Records excerpted from a collection
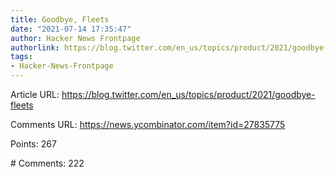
 ```yaml
---
title: Goodbye, Fleets
date: "2021-07-14 17:35:47"
author: Hacker News Frontpage
authorlink: https://blog.twitter.com/en_us/topics/product/2021/goodbye-fleets
tags:
- Hacker-News-Frontpage
---
```


<p>Article URL: <a href="https://blog.twitter.com/en_us/topics/product/2021/goodbye-fleets">https://blog.twitter.com/en_us/topics/product/2021/goodbye-fleets</a></p>
<p>Comments URL: <a href="https://news.ycombinator.com/item?id=27835775">https://news.ycombinator.com/item?id=27835775</a></p>
<p>Points: 267</p>
<p># Comments: 222</p>
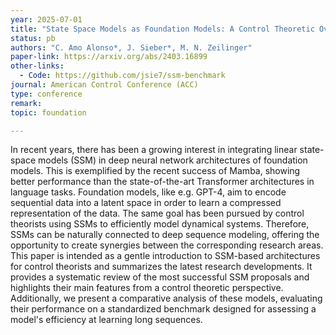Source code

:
 ```yaml
---
year: 2025-07-01
title: "State Space Models as Foundation Models: A Control Theoretic Overview"
status: pb
authors: "C. Amo Alonso*, J. Sieber*, M. N. Zeilinger"
paper-link: https://arxiv.org/abs/2403.16899
other-links: 
  - Code: https://github.com/jsie7/ssm-benchmark
journal: American Control Conference (ACC)
type: conference
remark: 
topic: foundation

---
```


In recent years, there has been a growing interest in integrating linear state-space models (SSM) in deep neural network architectures of foundation models. This is exemplified by the recent success of Mamba, showing better performance than the state-of-the-art Transformer architectures in language tasks. Foundation models, like e.g. GPT-4, aim to encode sequential data into a latent space in order to learn a compressed representation of the data. The same goal has been pursued by control theorists using SSMs to efficiently model dynamical systems. Therefore, SSMs can be naturally connected to deep sequence modeling, offering the opportunity to create synergies between the corresponding research areas. This paper is intended as a gentle introduction to SSM-based architectures for control theorists and summarizes the latest research developments. It provides a systematic review of the most successful SSM proposals and highlights their main features from a control theoretic perspective. Additionally, we present a comparative analysis of these models, evaluating their performance on a standardized benchmark designed for assessing a model's efficiency at learning long sequences.
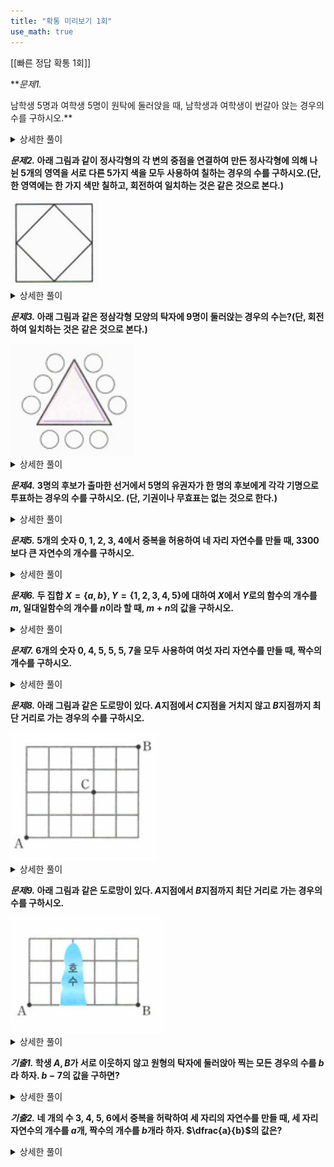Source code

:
 ```yaml
---
title: "확통 미리보기 1회"
use_math: true
---
```


[[빠른 정답 확통 1회]]


***문제1.*

남학생 5명과 여학생 5명이 원탁에 둘러앉을 때, 남학생과 여학생이 번갈아 앉는 경우의 수를 구하시오.**

<details> 
  <summary>상세한 풀이</summary> 
   <p><img src="/assets/Pasted image 20231218151800.png"/></p>
</details>

***문제2.*
아래 그림과 같이 정사각형의 각 변의 중점을 연결하여 만든 정사각형에 의해 나뉜 5개의 영역을 서로 다른 5가지 색을 모두 사용하여 칠하는 경우의 수를 구하시오.(단, 한 영역에는 한 가지 색만 칠하고, 회전하여 일치하는 것은 같은 것으로 본다.)**

<img src="/assets/Pasted image 20231217223724.png"/>

<details> 
  <summary>상세한 풀이</summary> 
   <p><img src="/assets/Pasted image 20231218151831.png"/></p>
</details>

***문제3.*
아래 그림과 같은 정삼각형 모양의 탁자에 9명이 둘러앉는 경우의 수는?(단, 회전하여 일치하는 것은 같은 것으로 본다.)**

<img src="/assets/Pasted image 20231217224000.png"/>

<details> 
  <summary>상세한 풀이</summary> 
   <p><img src="/assets/Pasted image 20231218151838.png"/></p>
</details>

***문제4.*
3명의 후보가 출마한 선거에서 5명의 유권자가 한 명의 후보에게 각각 기명으로 투표하는 경우의 수를 구하시오. (단, 기권이나 무효표는 없는 것으로 한다.)**

<details> 
  <summary>상세한 풀이</summary> 
   <p><img src="/assets/Pasted image 20231218151851.png"/></p>
</details>

***문제5.*
5개의 숫자 0, 1, 2, 3, 4에서 중복을 허용하여 네 자리 자연수를 만들 때, 3300보다 큰 자연수의 개수를 구하시오.**

<details> 
  <summary>상세한 풀이</summary> 
   <p><img src="/assets/Pasted image 20231218151856.png"/></p>
</details>

***문제6.*
두 집합 $X=\lbrace a, b\rbrace, Y=\lbrace 1, 2, 3, 4, 5\rbrace$에 대하여 $X$에서 $Y$로의 함수의 개수를 $m$, 일대일함수의 개수를 $n$이라 할 때, $m+n$의 값을 구하시오.**

<details> 
  <summary>상세한 풀이</summary> 
   <p><img src="/assets/Pasted image 20231218151902.png"/></p>
</details>

***문제7.*
6개의 숫자 0, 4, 5, 5, 5, 7을 모두 사용하여 여섯 자리 자연수를 만들 때, 짝수의 개수를 구하시오.**

<details> 
  <summary>상세한 풀이</summary> 
   <p><img src="/assets/Pasted image 20231218151914.png"/></p>
</details>

***문제8.*
아래 그림과 같은 도로망이 있다. $A$지점에서 $C$지점을 거치지 않고 $B$지점까지 최단 거리로 가는 경우의 수를 구하시오.**

<img src="/assets/Pasted image 20231217224912.png"/>

<details> 
  <summary>상세한 풀이</summary> 
   <p><img src="/assets/Pasted image 20231218151922.png"/></p>
</details>




***문제9.*
아래 그림과 같은 도로망이 있다. $A$지점에서 $B$지점까지 최단 거리로 가는 경우의 수를 구하시오.**

<img src="/assets/Pasted image 20231217224428.png"/>

<details> 
  <summary>상세한 풀이</summary> 
   <p><img src="/assets/Pasted image 20231218151928.png"/></p>
</details>


***기출1.*
학생 $A, B$가 서로 이웃하지 않고 원형의 탁자에 둘러앉아 찍는 모든 경우의 수를 $b$라 하자. $b-7$의 값을 구하면?**

<details> 
  <summary>상세한 풀이</summary> 
   <p><img src="/assets/Pasted image 20231217231352.png"/></p>
</details>

***기출2.*
네 개의 수 3, 4, 5, 6에서 중복을 허락하여 세 자리의 자연수를 만들 때, 세 자리 자연수의 개수를 $a$개, 짝수의 개수를 $b$개라 하자. $\dfrac{a}{b}$의 값은?**

<details> 
  <summary>상세한 풀이</summary> 
   <p><img src="/assets/Pasted image 20231217231717.png"/></p>
</details>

» **Your objective**
The answer must be an exact copy of the lines above, from the start of the records through the line with "<p>Article URL: <a", and of nothing else; no pictures belong in it.

» **Task answer**
 ```yaml
---
title: Goodbye, Fleets
date: "2021-07-14 17:35:47"
author: Hacker News Frontpage
authorlink: https://blog.twitter.com/en_us/topics/product/2021/goodbye-fleets
tags:
- Hacker-News-Frontpage
---
```


<p>Article URL: <a href="https://blog.twitter.com/en_us/topics/product/2021/goodbye-fleets">https://blog.twitter.com/en_us/topics/product/2021/goodbye-fleets</a></p>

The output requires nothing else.